I’m intrigued by what the world looks like post pandemic: on the one hand you had all of these pre-existing trends that were in place remote work labor arbitrage virtual desktop sharing zoom calls FaceTime calls etc. that had really been the province of a handful of industries and consultants. But on the other hand, you have now demonstrated to a huge swath of corporate America that it is not a requirement to have all of your staff in a big expensive headquarters at once. The changes this will wreak range from mild to havoc.

Consider the rough estimate that approximately 20% of corporate office space is now excess. What does this mean to commercial real estate REIT’s and other previously believed steady investments?

Then there is the issue of expensive cities, with all of this excess commercial space potentially being converted in two if not low-cost housing and certainly more affordable housing. It’s been a seller’s market for a long time and for the first time urban residential buyers have a slide advantage with potentially hundreds of thousands of units being converted over the next few years.

I have questions:

How does this affect how companies organize themselves?

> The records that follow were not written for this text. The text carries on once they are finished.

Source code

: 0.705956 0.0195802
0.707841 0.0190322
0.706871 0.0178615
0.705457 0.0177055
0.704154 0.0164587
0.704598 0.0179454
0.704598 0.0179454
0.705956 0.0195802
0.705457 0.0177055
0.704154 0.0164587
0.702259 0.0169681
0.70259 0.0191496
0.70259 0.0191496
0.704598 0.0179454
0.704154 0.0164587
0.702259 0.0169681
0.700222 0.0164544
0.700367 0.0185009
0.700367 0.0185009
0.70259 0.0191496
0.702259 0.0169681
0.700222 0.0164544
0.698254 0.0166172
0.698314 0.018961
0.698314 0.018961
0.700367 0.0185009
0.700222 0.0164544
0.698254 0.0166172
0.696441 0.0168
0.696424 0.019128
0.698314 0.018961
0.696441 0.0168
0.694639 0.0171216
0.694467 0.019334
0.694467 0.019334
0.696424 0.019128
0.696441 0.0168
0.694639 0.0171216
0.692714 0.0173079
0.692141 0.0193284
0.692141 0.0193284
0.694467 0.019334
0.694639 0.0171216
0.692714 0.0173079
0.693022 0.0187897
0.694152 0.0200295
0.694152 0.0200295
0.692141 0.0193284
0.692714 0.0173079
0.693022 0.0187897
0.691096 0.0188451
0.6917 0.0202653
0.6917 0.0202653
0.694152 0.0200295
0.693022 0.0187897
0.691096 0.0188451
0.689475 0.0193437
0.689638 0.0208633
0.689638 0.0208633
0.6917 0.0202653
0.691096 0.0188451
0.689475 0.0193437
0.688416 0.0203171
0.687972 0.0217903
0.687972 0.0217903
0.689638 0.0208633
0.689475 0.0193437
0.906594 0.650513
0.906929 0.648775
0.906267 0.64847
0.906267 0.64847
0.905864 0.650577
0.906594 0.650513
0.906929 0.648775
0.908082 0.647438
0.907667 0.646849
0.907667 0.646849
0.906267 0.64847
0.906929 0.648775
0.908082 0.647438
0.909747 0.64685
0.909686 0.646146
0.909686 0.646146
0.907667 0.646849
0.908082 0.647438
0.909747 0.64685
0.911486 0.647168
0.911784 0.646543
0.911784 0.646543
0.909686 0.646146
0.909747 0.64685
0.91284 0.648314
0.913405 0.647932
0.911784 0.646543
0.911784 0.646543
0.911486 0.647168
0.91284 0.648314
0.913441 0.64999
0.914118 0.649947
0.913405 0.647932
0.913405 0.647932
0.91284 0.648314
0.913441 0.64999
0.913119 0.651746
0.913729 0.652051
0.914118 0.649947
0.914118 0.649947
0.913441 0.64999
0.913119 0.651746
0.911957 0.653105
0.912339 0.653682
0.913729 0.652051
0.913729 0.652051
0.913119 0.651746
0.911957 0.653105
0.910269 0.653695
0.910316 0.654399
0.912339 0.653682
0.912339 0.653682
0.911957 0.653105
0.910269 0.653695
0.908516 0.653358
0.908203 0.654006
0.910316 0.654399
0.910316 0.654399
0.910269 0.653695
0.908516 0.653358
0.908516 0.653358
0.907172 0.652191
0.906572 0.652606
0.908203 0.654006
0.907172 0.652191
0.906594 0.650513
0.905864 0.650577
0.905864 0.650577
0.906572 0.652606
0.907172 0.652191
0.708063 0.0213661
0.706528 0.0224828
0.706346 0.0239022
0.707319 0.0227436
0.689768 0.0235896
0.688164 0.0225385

How do you maintain a corporate culture if people are only in a few times a week or month?

How do you hire, train, supervise, evaluate, promote, retain and/or fire employees?

How do you communicate your company’s objectives and methods and philosophy to your employees?

People have been discussing how technology is becoming bigger in various indices all of these various remote contingencies are completely reliant on technology ranging from hardware the software to connectivity to CRM. If you think big tech is big now just wait five years and and everything else will be dwarfed.

The fascinating thing is going to be how the nature of work is going to change what we do in offices. If you could do something alone with a computer and an internet connection why do you have to sit in a physical location surrounded by other people in the same location doing the same thing on a computer and an internet connection? Instead, what’s going to matter most for office work are things like collaboration and projects that require multiple skillsets from different departments and very different people working towards a common goal.

It’s not so much that work is going to change as much as the emphasis on what we do together as a company (or a group, team, department, etc.). The idea that you all have to sit in a the same location doing what is absolutely doable anywhere you can plug into the cloud seems quaint and dated and even a little silly. The office is where we will be doing the sorts of things that we can ONLY DO TOGETHER, including creating a corporate culture and seeing the people who we have the same professional goals and objectives.